Specific Concepts for Understanding the Development of Earth’s First Civilizations

  • The Fundamental  Needs of Humanity – physical and spiritual needs
  • Early Civilizations – broad presentation on the development of early civilizations
  • Civilizations/History – study on Greeks, Romans, Incans, and Mayans on a rotating basis

Specific Areas of Study for the Biological and Physical Sciences

The study of biological and physical sciences comes directly from the three states of matter: solid, liquid, and gas.

  • Solids – experiments in simple physics, properties of solids, skeletal/muscular systems, soil profiles, etc.
  • Liquids – experiments in simple chemistry, properties of liquids, water quality, water conservation, etc.
  • Gas – astronomy, properties of gasses, global wind patterns, Earth’s atmosphere, weather patterns, etc.


The art studio exploration for the 9- to 12-year-old child is geared towards strengthening creative problem-solving skills through both two-dimensional and three-dimensional spatial concepts. Through media experimentation, concepts are explored in more detail and sophistication. The studio atmosphere also encourages cooperative learning. The students will be exposed to a variety of media, including colored pencils, charcoal, graphite, chalk and oil pastels, watercolor, acrylic, and oils.

The projects explored in the art studio are primarily criteria based, with the application of specific skills and concepts as a goal. There is always room for individualism and creativity within a given assignment as each child is unique in his or her approach.

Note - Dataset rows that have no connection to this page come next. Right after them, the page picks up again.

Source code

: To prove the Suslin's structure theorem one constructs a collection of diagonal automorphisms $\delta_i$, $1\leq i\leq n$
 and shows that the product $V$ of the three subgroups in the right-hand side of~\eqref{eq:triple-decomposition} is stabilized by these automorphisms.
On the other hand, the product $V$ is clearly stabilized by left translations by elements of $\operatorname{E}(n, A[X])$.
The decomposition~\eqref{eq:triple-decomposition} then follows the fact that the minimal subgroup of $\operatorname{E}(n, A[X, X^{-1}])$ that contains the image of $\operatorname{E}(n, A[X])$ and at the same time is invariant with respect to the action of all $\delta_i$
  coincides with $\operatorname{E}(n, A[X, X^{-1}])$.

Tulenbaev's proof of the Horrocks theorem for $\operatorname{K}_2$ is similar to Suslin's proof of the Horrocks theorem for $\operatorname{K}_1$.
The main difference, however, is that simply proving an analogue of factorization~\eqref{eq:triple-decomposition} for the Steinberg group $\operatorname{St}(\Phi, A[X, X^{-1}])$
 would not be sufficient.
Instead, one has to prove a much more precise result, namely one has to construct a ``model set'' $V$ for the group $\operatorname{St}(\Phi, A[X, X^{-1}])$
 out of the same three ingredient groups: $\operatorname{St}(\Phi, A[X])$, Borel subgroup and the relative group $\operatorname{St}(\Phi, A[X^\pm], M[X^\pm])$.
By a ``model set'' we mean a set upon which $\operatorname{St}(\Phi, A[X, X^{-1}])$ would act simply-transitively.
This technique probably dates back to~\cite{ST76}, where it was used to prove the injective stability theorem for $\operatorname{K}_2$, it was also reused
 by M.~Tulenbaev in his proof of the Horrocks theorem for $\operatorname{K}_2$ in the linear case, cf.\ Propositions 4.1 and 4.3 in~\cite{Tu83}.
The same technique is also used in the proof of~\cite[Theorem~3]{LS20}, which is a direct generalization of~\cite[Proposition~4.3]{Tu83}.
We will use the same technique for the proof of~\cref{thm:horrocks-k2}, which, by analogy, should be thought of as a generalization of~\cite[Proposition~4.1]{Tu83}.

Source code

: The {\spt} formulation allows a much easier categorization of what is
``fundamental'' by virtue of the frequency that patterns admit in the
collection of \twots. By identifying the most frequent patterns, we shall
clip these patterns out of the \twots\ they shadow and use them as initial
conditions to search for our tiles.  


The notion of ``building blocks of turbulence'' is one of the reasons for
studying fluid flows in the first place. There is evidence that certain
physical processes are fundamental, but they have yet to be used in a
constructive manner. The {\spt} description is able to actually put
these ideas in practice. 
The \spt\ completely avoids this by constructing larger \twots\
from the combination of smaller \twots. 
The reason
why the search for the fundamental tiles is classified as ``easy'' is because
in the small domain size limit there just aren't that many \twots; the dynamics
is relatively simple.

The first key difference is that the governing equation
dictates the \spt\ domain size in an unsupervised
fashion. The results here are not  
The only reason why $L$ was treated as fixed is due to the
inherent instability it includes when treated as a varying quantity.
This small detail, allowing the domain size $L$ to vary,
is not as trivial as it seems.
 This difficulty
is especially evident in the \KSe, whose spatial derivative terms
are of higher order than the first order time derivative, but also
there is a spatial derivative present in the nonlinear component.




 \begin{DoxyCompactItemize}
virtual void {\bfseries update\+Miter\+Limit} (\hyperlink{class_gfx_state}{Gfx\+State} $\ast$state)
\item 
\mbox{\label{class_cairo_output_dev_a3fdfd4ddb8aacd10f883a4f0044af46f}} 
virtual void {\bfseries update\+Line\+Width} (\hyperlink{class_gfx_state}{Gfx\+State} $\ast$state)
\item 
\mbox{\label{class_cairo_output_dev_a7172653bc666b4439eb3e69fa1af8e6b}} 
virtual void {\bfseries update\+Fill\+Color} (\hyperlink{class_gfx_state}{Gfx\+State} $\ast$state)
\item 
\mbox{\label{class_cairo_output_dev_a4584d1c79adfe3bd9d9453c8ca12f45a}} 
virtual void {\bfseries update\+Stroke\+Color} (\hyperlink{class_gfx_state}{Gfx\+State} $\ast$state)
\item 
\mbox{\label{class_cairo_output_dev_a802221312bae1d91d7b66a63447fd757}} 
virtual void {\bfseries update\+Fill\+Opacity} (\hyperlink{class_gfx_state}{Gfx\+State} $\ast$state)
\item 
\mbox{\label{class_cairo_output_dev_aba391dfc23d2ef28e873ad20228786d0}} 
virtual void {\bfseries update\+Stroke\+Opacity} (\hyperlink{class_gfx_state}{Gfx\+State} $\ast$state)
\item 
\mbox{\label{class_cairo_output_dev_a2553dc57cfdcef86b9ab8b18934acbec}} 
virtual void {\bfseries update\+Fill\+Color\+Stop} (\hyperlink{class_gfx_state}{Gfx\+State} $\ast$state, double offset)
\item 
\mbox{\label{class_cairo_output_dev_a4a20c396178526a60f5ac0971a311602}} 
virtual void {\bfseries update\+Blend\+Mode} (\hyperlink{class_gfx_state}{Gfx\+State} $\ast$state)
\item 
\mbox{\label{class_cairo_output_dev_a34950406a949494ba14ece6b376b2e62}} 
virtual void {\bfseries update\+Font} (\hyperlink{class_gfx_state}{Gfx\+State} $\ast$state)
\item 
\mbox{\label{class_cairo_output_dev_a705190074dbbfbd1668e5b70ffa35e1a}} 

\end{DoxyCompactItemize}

The Montessori approach strives to give children an awareness of the interconnected nature of their studies to the world around them. It is the goal of the art director to integrate his or her program into the core curriculum.


The goal of the music program is to install a joy of music by incorporating the following: exposure to all forms of music, singing, listening, ear-training, movement, instrument playing, and creativity with the use of drums, traditional rhythm instruments, and the recorder.


The Upper Elementary physical education program continues to build on the goal of instilling a love of movement and physical activity. Group activities that focus on gross motor skills, coordination, spatial relations, fitness, and strength are combined with advanced games utilizing equipment such as balls, flags, cones, paddles, racquets, and targets. Sportsmanship and competition are encouraged with core Montessori principles such as grace, courtesy, and respect in mind. Students continue to use the “PE Shelf,” which allows students to choose independent PE work.

School Hours for Upper Elementary (4th through 6th grade equivalent; approximately 9-12 years old): 8:10-8:30 a.m. drop-off; 3:30 p.m. pickup. After School is available until 5:30 p.m.